* Activity
When a line of the entries contains "commits", please list that line.

* Source data
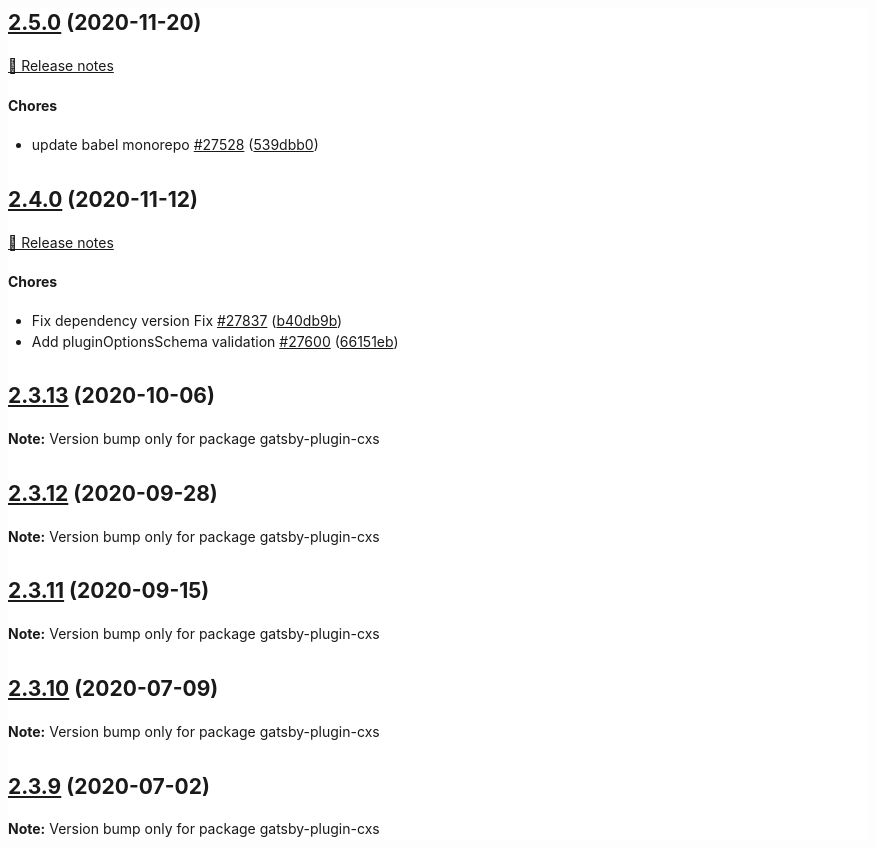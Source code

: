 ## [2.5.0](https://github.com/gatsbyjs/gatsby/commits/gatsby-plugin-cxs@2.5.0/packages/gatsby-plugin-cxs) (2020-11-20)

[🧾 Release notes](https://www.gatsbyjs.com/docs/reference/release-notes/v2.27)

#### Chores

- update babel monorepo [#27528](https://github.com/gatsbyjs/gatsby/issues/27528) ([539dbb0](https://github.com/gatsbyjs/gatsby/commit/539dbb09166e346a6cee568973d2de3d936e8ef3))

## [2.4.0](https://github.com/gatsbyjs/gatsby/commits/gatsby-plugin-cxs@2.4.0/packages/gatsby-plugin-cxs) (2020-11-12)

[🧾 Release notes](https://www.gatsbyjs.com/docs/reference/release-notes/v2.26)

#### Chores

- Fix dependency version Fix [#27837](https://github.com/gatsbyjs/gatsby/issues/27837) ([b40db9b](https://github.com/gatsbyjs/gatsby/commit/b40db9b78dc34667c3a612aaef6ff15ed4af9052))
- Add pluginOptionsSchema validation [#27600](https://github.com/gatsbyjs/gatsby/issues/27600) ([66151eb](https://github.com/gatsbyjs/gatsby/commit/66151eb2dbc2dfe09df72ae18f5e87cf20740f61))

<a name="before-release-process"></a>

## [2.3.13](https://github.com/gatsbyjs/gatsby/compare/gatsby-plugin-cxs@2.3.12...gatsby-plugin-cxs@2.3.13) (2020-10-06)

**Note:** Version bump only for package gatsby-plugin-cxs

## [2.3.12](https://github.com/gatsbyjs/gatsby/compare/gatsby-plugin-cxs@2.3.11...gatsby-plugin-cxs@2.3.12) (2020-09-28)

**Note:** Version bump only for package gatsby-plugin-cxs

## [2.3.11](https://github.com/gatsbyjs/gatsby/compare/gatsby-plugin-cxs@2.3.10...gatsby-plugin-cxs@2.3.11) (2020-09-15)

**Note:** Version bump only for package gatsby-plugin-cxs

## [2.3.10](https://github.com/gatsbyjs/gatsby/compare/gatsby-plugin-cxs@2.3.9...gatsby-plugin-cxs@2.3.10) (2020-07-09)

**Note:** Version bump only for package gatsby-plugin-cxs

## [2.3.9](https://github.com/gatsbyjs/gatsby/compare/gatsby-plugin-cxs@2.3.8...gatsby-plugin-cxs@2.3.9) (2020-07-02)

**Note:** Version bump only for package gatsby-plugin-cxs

* Exercise answer
: ## [2.5.0](https://github.com/gatsbyjs/gatsby/commits/gatsby-plugin-cxs@2.5.0/packages/gatsby-plugin-cxs) (2020-11-20)
## [2.4.0](https://github.com/gatsbyjs/gatsby/commits/gatsby-plugin-cxs@2.4.0/packages/gatsby-plugin-cxs) (2020-11-12)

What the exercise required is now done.